Day 12: Into the fog

Ishmael and I spent the first part of Day Twelve running errands: seeking butane tanks for my little gas stove -- they're not as easily found as you might think -- and trying to find a hand drill. I have a battery-operated drill but of course I left the battery on the charger at home when I set sail and anyway, who wants to depend on a battery?

I remember old hand drills from back in the day. I don't mean a downright mediaeval brace-and-bit, like this --

This sort of thing is for people doing high-end cabinetry, or building harpsichords. No, I had in mind a sturdy old pre-electric eggbeater drill, like every home handyman used to have in his garage:

Ishamel and I must have gone to six or seven hardware stores and drew a blank on every one. Finally, at the Tru-Valu in Orleans, Massachusetts -- a store I recommend without reservation to one and all -- we hit the jackpot: more butane cylinders than I could burn in a lifetime of cruising, and a wonderfully earnest clunky heavy Chinese knockoff of the old eggbeater drill.

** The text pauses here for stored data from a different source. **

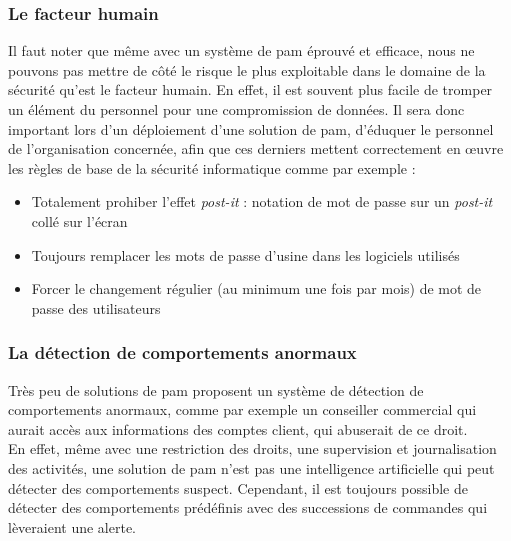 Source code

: \subsubsection{Le facteur humain} Il faut noter que même avec un système de \gls{pam} éprouvé et efficace, nous ne pouvons pas mettre de côté le risque le plus exploitable dans le domaine de la sécurité qu'est le facteur humain. En effet, il est souvent plus facile de tromper un élément du personnel pour une compromission de données. Il sera donc important lors d'un déploiement d'une solution de \gls{pam}, d'éduquer le personnel de l'organisation concernée, afin que ces derniers mettent correctement en œuvre les règles de base de la sécurité informatique comme par exemple :
\begin{itemize}
	\item Totalement prohiber \og l'effet \textit{post-it} \fg{} : notation de mot de passe sur un \textit{post-it} collé sur l'écran
	\item Toujours remplacer les mots de passe d'usine dans les logiciels utilisés
	\item Forcer le changement régulier (au minimum une fois par mois) de mot de passe des utilisateurs
\end{itemize}

\subsubsection{La détection de comportements anormaux}
Très peu de solutions de \gls{pam} proposent un système de détection de comportements anormaux, comme par exemple un conseiller commercial qui aurait accès aux informations des comptes client, qui abuserait de ce droit.\\
En effet, même avec une restriction des droits, une supervision et journalisation des activités, une solution de \gls{pam} n'est pas une intelligence artificielle qui peut détecter des comportements suspect. Cependant, il est toujours possible de détecter des comportements prédéfinis avec des successions de commandes qui lèveraient une alerte.

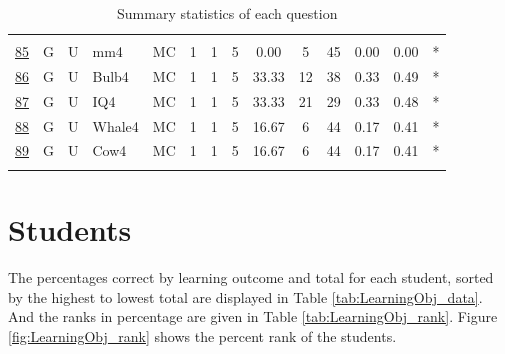 \documentclass[12pt,english,nohyper]{tufte-handout}\usepackage[]{graphicx}\usepackage[]{color}
\begin{document}
\begin{longtable}{cccl|cccc|ccccc|l}
   &  &  &  &  &  &  &  &  &  &  &  &  &  \\ 
  \hyperlink{T06.G.U.05.1.1.MC.mm4.2}{85} & G & U & mm4 & MC &   1 &   1 &   5 & 0.00 &   5 &  45 & 0.00 & 0.00 & * \\ 
  \hyperlink{T06.G.U.05.1.1.MC.Bulb4.2}{86} & G & U & Bulb4 & MC &   1 &   1 &   5 & 33.33 &  12 &  38 & 0.33 & 0.49 & * \\ 
  \hyperlink{T06.G.U.05.1.1.MC.IQ4.2}{87} & G & U & IQ4 & MC &   1 &   1 &   5 & 33.33 &  21 &  29 & 0.33 & 0.48 & * \\ 
  \hyperlink{T06.G.U.05.1.1.MC.Whale4.2}{88} & G & U & Whale4 & MC &   1 &   1 &   5 & 16.67 &   6 &  44 & 0.17 & 0.41 & * \\ 
  \hyperlink{T06.G.U.05.1.1.MC.Cow4.2}{89} & G & U & Cow4 & MC &   1 &   1 &   5 & 16.67 &   6 &  44 & 0.17 & 0.41 & * \\ 
   \hline
\hline
\caption{Summary statistics of each question} 
\label{tab:summary_question}
\end{longtable}


\clearpage
\newpage{}
\section{Students}
The percentages correct by learning outcome and total for each student, sorted by the highest to lowest total are displayed in Table \ref{tab:LearningObj_data}. And the ranks in percentage are given in Table \ref{tab:LearningObj_rank}. Figure \ref{fig:LearningObj_rank} shows the percent rank of the students.
\end{document}
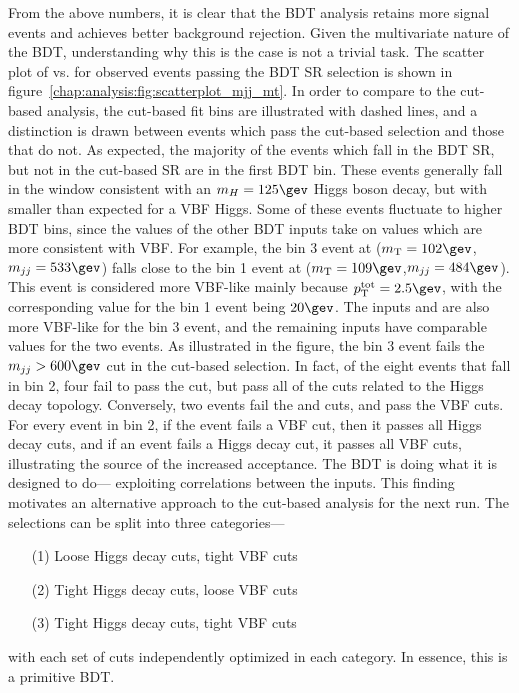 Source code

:From the above numbers, it is clear that the BDT analysis retains more
signal events and achieves better background rejection. Given the
multivariate nature of the BDT, understanding why this is the case is
not a trivial task. The scatter plot of \mjj vs. \mT for
observed events passing the BDT SR selection is shown in
figure~\ref{chap:analysis:fig:scatterplot_mjj_mt}. In order to compare
to the cut-based analysis, the cut-based fit bins are illustrated with
dashed lines, and a distinction is drawn between events which pass the
cut-based selection and those that do not. As expected, the majority
of the events which fall in the BDT SR, but not in the cut-based SR are
in the first BDT bin. These events generally fall in the \mT window
consistent with an $m_H = 125 \gev$ Higgs boson decay, but with \mjj
smaller than expected for a VBF Higgs. Some of these events fluctuate
to higher BDT bins, since the values of the other BDT inputs take on
values which are more consistent with VBF. For example, the bin 3 event at ($\mT = 102
\gev$,$\mjj = 533 \gev$) falls close to the bin 1 event at ($\mT = 109
\gev$,$\mjj = 484 \gev$). This event is considered more VBF-like
mainly because $\pTtot = 2.5 \gev$, with the corresponding value for
the bin 1 event being $20 \gev$. The inputs \dphill and \mll are also
more VBF-like for the bin 3 event, and the remaining inputs have
comparable values for the two events. As illustrated in the figure,
the bin 3 event fails the $\mjj > 600 \gev$ cut in the cut-based
selection. In fact, of the eight events that fall in bin 2, four fail
to pass the \mjj cut, but pass all of the cuts related to the Higgs
decay topology. Conversely, two events fail the \mll and \dphill cuts,
and pass the VBF cuts. For every event in bin 2, if the event fails a
VBF cut, then it passes all Higgs decay cuts, and if an event fails a
Higgs decay cut, it passes all VBF cuts, illustrating the source of
the increased acceptance. The BDT is doing what it is designed to do---
exploiting correlations between the inputs. This finding motivates an
alternative approach to the cut-based analysis for the next
run. The selections can be split into three categories---

\begin{enumerate}[nolistsep]
\item[(1)] Loose Higgs decay cuts, tight VBF cuts
\item[(2)] Tight Higgs decay cuts, loose VBF cuts
\item[(3)] Tight Higgs decay cuts, tight VBF cuts
\end{enumerate}

\noindent
with each set of cuts independently optimized in each category. In essence, this is
a primitive BDT.


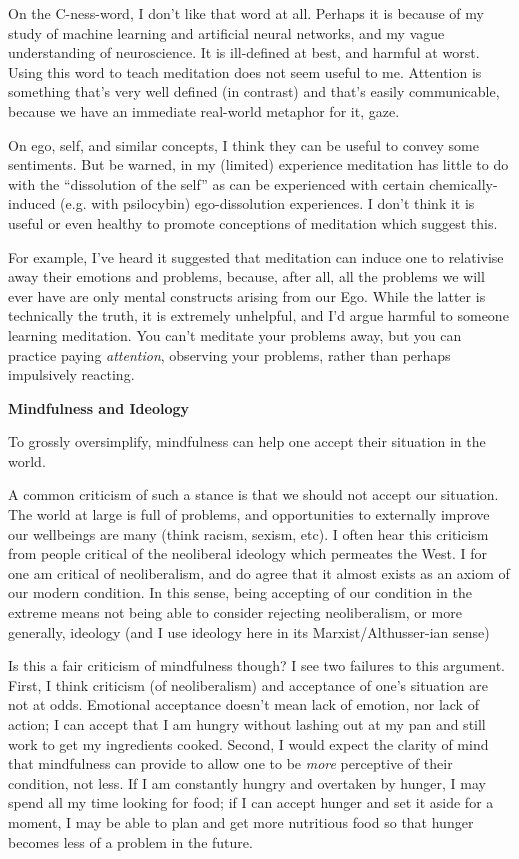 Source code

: On the C-ness-word, I don't like that word at all. Perhaps it is because of my study of machine learning and artificial neural networks, and my vague understanding of neuroscience. It is ill-defined at best, and harmful at worst. Using this word to teach meditation does not seem useful to me. Attention is something that's very well defined (in contrast) and that's easily communicable, because we have an immediate real-world metaphor for it, gaze.

On ego, self, and similar concepts, I think they can be useful to convey some sentiments. But be warned, in my (limited) experience meditation has little to do with the ``dissolution of the self'' as can be experienced with certain chemically-induced (e.g. with psilocybin) ego-dissolution experiences. I don't think it is useful or even healthy to promote conceptions of meditation which suggest this.

For example, I've heard it suggested that meditation can induce one to relativise away their emotions and problems, because, after all, all the problems we will ever have are only mental constructs arising from our Ego. While the latter is technically the truth, it is extremely unhelpful, and I'd argue harmful to someone learning meditation. You can't meditate your problems away, but you can practice paying \emph{attention}, observing your problems, rather than perhaps impulsively reacting.

\textbf{Mindfulness and Ideology}

To grossly oversimplify, mindfulness can help one accept their situation in the world.

A common criticism of such a stance is that we should not accept our situation. The world at large is full of problems, and opportunities to externally improve our wellbeings are many (think racism, sexism, etc). I often hear this criticism from people critical of the neoliberal ideology which permeates the West. I for one am critical of neoliberalism, and do agree that it almost exists as an axiom of our modern condition. In this sense, being accepting of our condition in the extreme means not being able to consider rejecting neoliberalism, or more generally, ideology (and I use ideology here in its Marxist/Althusser-ian sense)

Is this a fair criticism of mindfulness though? I see two failures to this argument. First, I think criticism (of neoliberalism) and acceptance of one's situation are not at odds. Emotional acceptance doesn't mean lack of emotion, nor lack of action; I can accept that I am hungry without lashing out at my pan and still work to get my ingredients cooked. Second, I would expect the clarity of mind that mindfulness can provide to allow one to be \emph{more} perceptive of their condition, not less. If I am constantly hungry and overtaken by hunger, I may spend all my time looking for food; if I can accept hunger and set it aside for a moment, I may be able to plan and get more nutritious food so that hunger becomes less of a problem in the future.



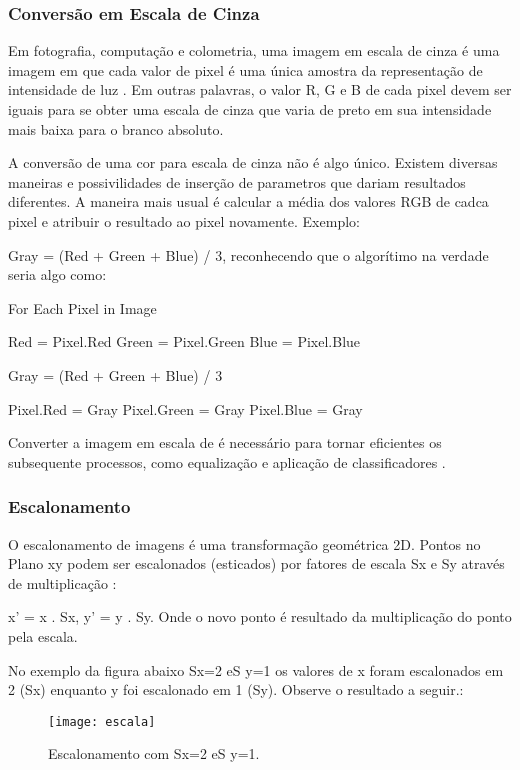 \subsubsection{Conversão em Escala de Cinza}\label{subsubsec:filtros}

Em fotografia, computação e colometria, uma imagem em escala de cinza é uma imagem em que cada valor de pixel é uma única amostra da representação de intensidade de luz \cite{stephen_greyscale}. Em outras palavras, o valor R, G e B de cada pixel devem ser iguais para se obter uma escala de cinza que varia de preto em sua intensidade mais baixa para o branco absoluto.

A conversão de uma cor para escala de cinza não é algo único. Existem diversas maneiras e possivilidades de inserção de parametros que dariam resultados diferentes. A maneira mais usual é calcular a média dos valores RGB de cadca pixel e atribuir o resultado ao pixel novamente. Exemplo:

Gray = (Red + Green + Blue) / 3, reconhecendo que o algorítimo na verdade seria algo como:

For Each Pixel in Image {
	
	Red = Pixel.Red
	Green = Pixel.Green
	Blue = Pixel.Blue
	
	Gray = (Red + Green + Blue) / 3
	
	Pixel.Red = Gray
	Pixel.Green = Gray
	Pixel.Blue = Gray
	
}

Converter a imagem em escala de é necessário para tornar eficientes os subsequente processos, como equalização e aplicação de classificadores \cite{drmathew_java_programming}.


\subsubsection{Escalonamento}\label{subsubsec:escalonamento}

O escalonamento de imagens é uma transformação geométrica 2D. Pontos no Plano xy podem ser escalonados (esticados) por fatores de escala Sx e Sy através de multiplicação \cite{lapix_escala}:

x’ = x . Sx, y’ = y . Sy.
Onde o novo ponto é resultado da multiplicação do ponto pela escala.

No exemplo da figura abaixo Sx=2 eS y=1 os valores de x foram escalonados em 2 (Sx) enquanto y foi escalonado em 1 (Sy). Observe o resultado a seguir.:

\begin{figure}[h]
	\centering
	\texttt{[image: escala]}
	\caption{Escalonamento com Sx=2 eS y=1.}
	\label{fig:escala}
\end{figure}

Some years ago I went looking for a hand plane -- you know what I mean:

... and the best I could do in my local upper west side hardware store was the same kind of slightly approximate imitation of a generations-old First World product. The plane came from India.

I plan to keep the Chinese drill on the boat and the Indian plane at home, lest they fall to quarreling over Tibet.

Ishmael took his van into the garage in Wellfleet, where it lives during the winter, and I sailed the Scapegrace from Sesuit into Wellfeleet harbor, and we set off for Down East in the afternoon.

Day Twelve is not quite over, but I'll leave the rest of it for another entry.


  1. The picture of the REAL brace and bit didn't come through, so I'm going to go take one of ours (which I use in the spring, with a 7/16 bit, for sugaring). I'll send it along.
    You would have just as much trouble finding an egg beater, I bet.
    I know you've seen the Hopper paintings of the Cape. My memories are of sandy pastures, wild roses and mullein, shingle houses, learning to swim in Scargo Pond, and going to see the phosphorescence in the bay -- that was magical. I wonder if that still happens.

  2. The ponds are still nice -- they're whatchacallit, kettles? Places where a big leftover chunk of glacier finally melted? Ishmael knows all about it. And the phosphorescence still phosphoresces. It's probably a lot less rural and a lot more suburbanized than in your day but it's not ruined, like other places I've already mentioned too much on this blog.